Selon Bloomberg, Barack Obama ne serait pas resté sourd à cette demande. Des sources proches de la Maison blanche ont indiqué que le président aurait demandé au secrétaire au Trésor, Tim Geithner, de se pencher sur la question. En période de relance économique, une «vacance fiscale», même de quelques mois, serait la bienvenue. En 2004, une «tax holiday» avait permis aux entreprises de ne payer que 5,25 % sur les fonds rapatriés. 360 milliards de dollars étaient ainsi revenus aux Etats-Unis.
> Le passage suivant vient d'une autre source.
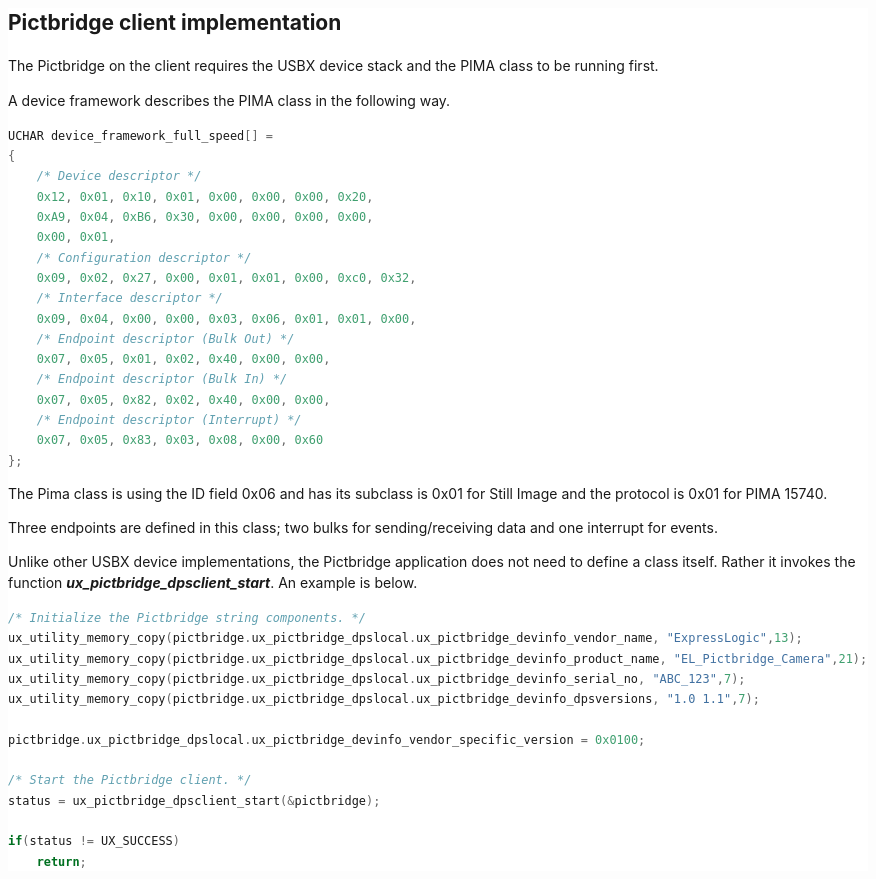## Pictbridge client implementation

The Pictbridge on the client requires the USBX device stack and the PIMA class to be running first.

A device framework describes the PIMA class in the following way.

```C
UCHAR device_framework_full_speed[] =
{
    /* Device descriptor */
    0x12, 0x01, 0x10, 0x01, 0x00, 0x00, 0x00, 0x20,
    0xA9, 0x04, 0xB6, 0x30, 0x00, 0x00, 0x00, 0x00,
    0x00, 0x01,
    /* Configuration descriptor */
    0x09, 0x02, 0x27, 0x00, 0x01, 0x01, 0x00, 0xc0, 0x32,
    /* Interface descriptor */
    0x09, 0x04, 0x00, 0x00, 0x03, 0x06, 0x01, 0x01, 0x00,
    /* Endpoint descriptor (Bulk Out) */
    0x07, 0x05, 0x01, 0x02, 0x40, 0x00, 0x00,
    /* Endpoint descriptor (Bulk In) */
    0x07, 0x05, 0x82, 0x02, 0x40, 0x00, 0x00,
    /* Endpoint descriptor (Interrupt) */
    0x07, 0x05, 0x83, 0x03, 0x08, 0x00, 0x60
};
```

The Pima class is using the ID field 0x06 and has its subclass is 0x01 for Still Image and the protocol is 0x01 for PIMA 15740.

Three endpoints are defined in this class; two bulks for sending/receiving data and one interrupt for events.

Unlike other USBX device implementations, the Pictbridge application does not need to define a class itself. Rather it invokes the function ***ux_pictbridge_dpsclient_start***. An example is below.

```C
/* Initialize the Pictbridge string components. */
ux_utility_memory_copy(pictbridge.ux_pictbridge_dpslocal.ux_pictbridge_devinfo_vendor_name, "ExpressLogic",13);
ux_utility_memory_copy(pictbridge.ux_pictbridge_dpslocal.ux_pictbridge_devinfo_product_name, "EL_Pictbridge_Camera",21);
ux_utility_memory_copy(pictbridge.ux_pictbridge_dpslocal.ux_pictbridge_devinfo_serial_no, "ABC_123",7);
ux_utility_memory_copy(pictbridge.ux_pictbridge_dpslocal.ux_pictbridge_devinfo_dpsversions, "1.0 1.1",7);

pictbridge.ux_pictbridge_dpslocal.ux_pictbridge_devinfo_vendor_specific_version = 0x0100;

/* Start the Pictbridge client. */
status = ux_pictbridge_dpsclient_start(&pictbridge);

if(status != UX_SUCCESS)
    return;
```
Mais selon des économistes, l’argument des patrons consistant à dire que ces fonds «offshore» permettraient de relancer l’investissement aux Etats-Unis s’ils étaient moins taxés ne tient pas. Malgré la crise, les entreprises américaines ne manquent pas de cash pour investir. Elles détiendraient 1.900 milliards de dollars de trésorerie disponible. Ensuite, certains rappellent que les groupes américains affichent déjà des taux effectifs d’imposition inférieurs aux 35% officiels. Et ce, justement, grâce à leur déploiement à l’étranger et à l’inscription de certaines de leurs filiales dans des paradis fiscaux. Google a par exemple économisé 3,1 milliards de dollars d’impôts en trois ans en enregistrant une partie de ses bénéfices aux Bermudes. Une gymnastique fiscale qui serait plus efficace pour améliorer le bénéfice par action des groupes plutôt qu’investir pour accroître le chiffre d’affaires ou augmenter la productivité.